De Rerum Natura
Lucretius
Lucretius. De Rerum Natura. William Ellery Leonard. E. P. Dutton. 1916.
- Again, since battle so fiercely one with other
- The four most mighty members the world,
- Aroused in an all unholy war,
- Seest not that there may be for them an end
- Of the long strife?- Or when the skiey sun
- And all the heat have won dominion o'er
- The sucked-up waters all?- And this they try
- Still to accomplish, though as yet they fail,-
- For so aboundingly the streams supply
- New store of waters that 'tis rather they
- Who menace the world with inundations vast
- From forth the unplumbed chasms of the sea.
- But vain- since winds (that over-sweep amain)
- And skiey sun (that with his rays dissolves)
- Do minish the level seas and trust their power
- To dry up all, before the waters can
- Arrive at the end of their endeavouring.
- Breathing such vasty warfare, they contend
- In balanced strife the one with other still
- Concerning mighty issues,- though indeed
- The fire was once the more victorious,
- And once- as goes the tale- the water won
- A kingdom in the fields. For fire o'ermastered
- And licked up many things and burnt away,
- What time the impetuous horses of the Sun
- Snatched Phaethon headlong from his skiey road
- Down the whole ether and over all the lands.
- But the omnipotent Father in keen wrath
- Then with the sudden smite of thunderbolt
- Did hurl the mighty-minded hero off
- Those horses to the earth. And Sol, his sire,
- Meeting him as he fell, caught up in hand
- The ever-blazing lampion of the world,
- And drave together the pell-mell horses there
- And yoked them all a-tremble, and amain,
- Steering them over along their own old road,
- Restored the cosmos,- as forsooth we hear
- From songs of ancient poets of the Greeks-
- A tale too far away from truth, meseems.
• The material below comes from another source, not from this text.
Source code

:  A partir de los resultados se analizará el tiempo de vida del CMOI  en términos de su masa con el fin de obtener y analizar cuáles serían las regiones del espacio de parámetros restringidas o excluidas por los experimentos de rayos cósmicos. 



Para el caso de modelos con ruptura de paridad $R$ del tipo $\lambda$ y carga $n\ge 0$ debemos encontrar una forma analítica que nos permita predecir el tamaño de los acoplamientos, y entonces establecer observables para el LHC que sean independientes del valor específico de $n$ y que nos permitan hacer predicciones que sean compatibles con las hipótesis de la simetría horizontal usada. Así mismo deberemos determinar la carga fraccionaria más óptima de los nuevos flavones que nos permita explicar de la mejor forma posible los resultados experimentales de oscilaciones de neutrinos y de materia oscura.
- For fire can win when from the infinite
- Has risen a larger throng of particles
- Of fiery stuff; and then its powers succumb,
- Somehow subdued again, or else at last
- It shrivels in torrid atmospheres the world.
- And whilom water too began to win-
- As goes the story- when it overwhelmed
- The lives of men with billows; and thereafter,
- When all that force of water-stuff which forth
- From out the infinite had risen up
- Did now retire, as somehow turned aside,
- The rain-storms stopped, and streams their fury checked.